* **PROBLEM REQUIREMENTS**: What lines in the following entries hold the word "context"? Copy each one.

[Records from a data collection]
====================

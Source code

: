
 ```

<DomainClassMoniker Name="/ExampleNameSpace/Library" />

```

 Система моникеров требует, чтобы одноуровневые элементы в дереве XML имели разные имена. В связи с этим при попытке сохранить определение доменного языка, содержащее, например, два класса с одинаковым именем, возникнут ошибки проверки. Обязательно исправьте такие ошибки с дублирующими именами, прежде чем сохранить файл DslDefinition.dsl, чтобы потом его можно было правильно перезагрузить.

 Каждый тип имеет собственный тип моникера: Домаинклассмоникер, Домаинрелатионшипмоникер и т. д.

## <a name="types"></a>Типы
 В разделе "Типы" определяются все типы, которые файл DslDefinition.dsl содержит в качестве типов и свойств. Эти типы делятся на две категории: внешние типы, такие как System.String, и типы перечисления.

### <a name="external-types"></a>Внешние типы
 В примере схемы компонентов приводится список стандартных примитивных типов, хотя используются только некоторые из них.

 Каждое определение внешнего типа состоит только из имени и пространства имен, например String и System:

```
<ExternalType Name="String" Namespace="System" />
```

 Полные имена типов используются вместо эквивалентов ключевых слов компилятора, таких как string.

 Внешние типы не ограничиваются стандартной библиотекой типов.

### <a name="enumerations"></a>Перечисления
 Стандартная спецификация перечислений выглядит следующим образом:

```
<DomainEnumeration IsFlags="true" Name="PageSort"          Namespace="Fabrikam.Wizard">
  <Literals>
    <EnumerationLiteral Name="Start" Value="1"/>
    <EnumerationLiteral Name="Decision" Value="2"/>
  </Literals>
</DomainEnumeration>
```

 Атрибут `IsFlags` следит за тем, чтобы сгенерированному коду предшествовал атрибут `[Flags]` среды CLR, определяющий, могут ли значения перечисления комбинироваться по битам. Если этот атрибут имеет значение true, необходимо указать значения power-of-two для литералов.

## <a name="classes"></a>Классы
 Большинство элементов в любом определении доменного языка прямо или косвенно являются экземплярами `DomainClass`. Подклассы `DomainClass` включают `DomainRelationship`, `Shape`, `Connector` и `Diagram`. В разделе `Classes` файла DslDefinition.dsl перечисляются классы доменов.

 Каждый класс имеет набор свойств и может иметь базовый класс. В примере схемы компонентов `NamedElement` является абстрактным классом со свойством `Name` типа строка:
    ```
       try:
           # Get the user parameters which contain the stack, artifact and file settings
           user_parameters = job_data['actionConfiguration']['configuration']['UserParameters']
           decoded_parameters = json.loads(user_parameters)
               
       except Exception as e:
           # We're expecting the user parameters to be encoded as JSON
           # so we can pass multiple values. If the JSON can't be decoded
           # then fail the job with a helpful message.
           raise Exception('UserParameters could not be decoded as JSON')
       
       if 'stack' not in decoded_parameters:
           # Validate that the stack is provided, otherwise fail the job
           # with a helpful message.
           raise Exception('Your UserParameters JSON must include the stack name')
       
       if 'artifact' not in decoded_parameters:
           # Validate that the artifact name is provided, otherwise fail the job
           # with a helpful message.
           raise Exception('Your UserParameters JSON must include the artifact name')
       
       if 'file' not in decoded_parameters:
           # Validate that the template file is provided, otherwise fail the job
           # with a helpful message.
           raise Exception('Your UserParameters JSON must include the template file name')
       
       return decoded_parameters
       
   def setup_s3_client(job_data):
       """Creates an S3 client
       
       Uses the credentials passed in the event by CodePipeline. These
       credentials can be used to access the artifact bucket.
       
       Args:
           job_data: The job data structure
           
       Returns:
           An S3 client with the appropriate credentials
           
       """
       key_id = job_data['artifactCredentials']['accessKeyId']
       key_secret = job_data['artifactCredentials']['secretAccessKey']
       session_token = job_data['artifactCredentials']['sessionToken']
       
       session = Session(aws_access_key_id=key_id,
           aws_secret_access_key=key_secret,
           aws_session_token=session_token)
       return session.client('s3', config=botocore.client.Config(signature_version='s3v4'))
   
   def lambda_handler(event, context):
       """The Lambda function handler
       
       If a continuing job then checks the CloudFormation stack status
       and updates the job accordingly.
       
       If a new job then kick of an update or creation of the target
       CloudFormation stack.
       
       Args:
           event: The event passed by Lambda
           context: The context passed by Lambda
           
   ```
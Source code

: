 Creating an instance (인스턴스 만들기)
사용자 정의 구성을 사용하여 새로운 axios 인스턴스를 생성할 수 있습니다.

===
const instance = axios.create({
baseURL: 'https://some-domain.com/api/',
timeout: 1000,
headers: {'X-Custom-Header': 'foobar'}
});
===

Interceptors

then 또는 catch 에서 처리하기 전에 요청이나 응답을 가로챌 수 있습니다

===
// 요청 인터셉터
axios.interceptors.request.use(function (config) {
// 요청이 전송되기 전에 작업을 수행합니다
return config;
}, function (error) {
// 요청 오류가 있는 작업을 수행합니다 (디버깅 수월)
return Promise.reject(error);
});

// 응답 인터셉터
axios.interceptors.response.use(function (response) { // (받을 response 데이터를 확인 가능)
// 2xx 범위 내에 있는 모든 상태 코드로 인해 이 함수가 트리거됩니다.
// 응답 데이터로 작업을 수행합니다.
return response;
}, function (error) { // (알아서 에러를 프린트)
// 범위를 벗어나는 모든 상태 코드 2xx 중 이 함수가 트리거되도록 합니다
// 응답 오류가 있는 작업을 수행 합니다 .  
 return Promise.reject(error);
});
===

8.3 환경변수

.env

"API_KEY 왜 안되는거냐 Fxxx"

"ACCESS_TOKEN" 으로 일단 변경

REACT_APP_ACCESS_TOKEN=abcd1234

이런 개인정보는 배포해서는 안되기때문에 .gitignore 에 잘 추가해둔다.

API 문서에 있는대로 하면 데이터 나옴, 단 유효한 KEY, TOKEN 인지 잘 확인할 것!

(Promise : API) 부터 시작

====================

* **FINISHED EXERCISE**:
   def lambda_handler(event, context):
           context: The context passed by Lambda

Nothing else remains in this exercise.